• SUPPLIED INFORMATION:
####################

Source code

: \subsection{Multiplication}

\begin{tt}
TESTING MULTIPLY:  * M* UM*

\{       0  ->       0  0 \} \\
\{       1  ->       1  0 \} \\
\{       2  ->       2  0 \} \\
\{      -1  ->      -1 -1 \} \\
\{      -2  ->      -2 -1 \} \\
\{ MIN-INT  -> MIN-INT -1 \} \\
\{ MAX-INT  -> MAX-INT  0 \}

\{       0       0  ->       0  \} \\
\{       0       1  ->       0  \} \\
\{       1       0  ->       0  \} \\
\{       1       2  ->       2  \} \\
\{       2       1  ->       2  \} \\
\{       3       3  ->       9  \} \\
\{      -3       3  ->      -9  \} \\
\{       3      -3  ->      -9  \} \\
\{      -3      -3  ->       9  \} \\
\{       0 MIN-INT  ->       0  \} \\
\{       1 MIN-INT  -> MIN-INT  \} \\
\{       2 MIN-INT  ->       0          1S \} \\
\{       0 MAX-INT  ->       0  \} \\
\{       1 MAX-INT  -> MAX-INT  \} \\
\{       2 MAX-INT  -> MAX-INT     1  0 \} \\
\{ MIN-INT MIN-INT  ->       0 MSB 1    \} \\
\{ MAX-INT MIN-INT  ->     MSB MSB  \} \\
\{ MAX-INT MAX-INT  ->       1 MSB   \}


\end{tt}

####################

Every line of the data must appear again in the answer, exactly as written.

Source code

: \subsection{Multiplication}

\begin{tt}
TESTING MULTIPLY:  * M* UM*

\{       0  ->       0  0 \} \\
\{       1  ->       1  0 \} \\
\{       2  ->       2  0 \} \\
\{      -1  ->      -1 -1 \} \\
\{      -2  ->      -2 -1 \} \\
\{ MIN-INT  -> MIN-INT -1 \} \\
\{ MAX-INT  -> MAX-INT  0 \}

\{       0       0  ->       0  \} \\
\{       0       1  ->       0  \} \\
\{       1       0  ->       0  \} \\
\{       1       2  ->       2  \} \\
\{       2       1  ->       2  \} \\
\{       3       3  ->       9  \} \\
\{      -3       3  ->      -9  \} \\
\{       3      -3  ->      -9  \} \\
\{      -3      -3  ->       9  \} \\
\{       0 MIN-INT  ->       0  \} \\
\{       1 MIN-INT  -> MIN-INT  \} \\
\{       2 MIN-INT  ->       0          1S \} \\
\{       0 MAX-INT  ->       0  \} \\
\{       1 MAX-INT  -> MAX-INT  \} \\
\{       2 MAX-INT  -> MAX-INT     1  0 \} \\
\{ MIN-INT MIN-INT  ->       0 MSB 1    \} \\
\{ MAX-INT MIN-INT  ->     MSB MSB  \} \\
\{ MAX-INT MAX-INT  ->       1 MSB   \}


\end{tt}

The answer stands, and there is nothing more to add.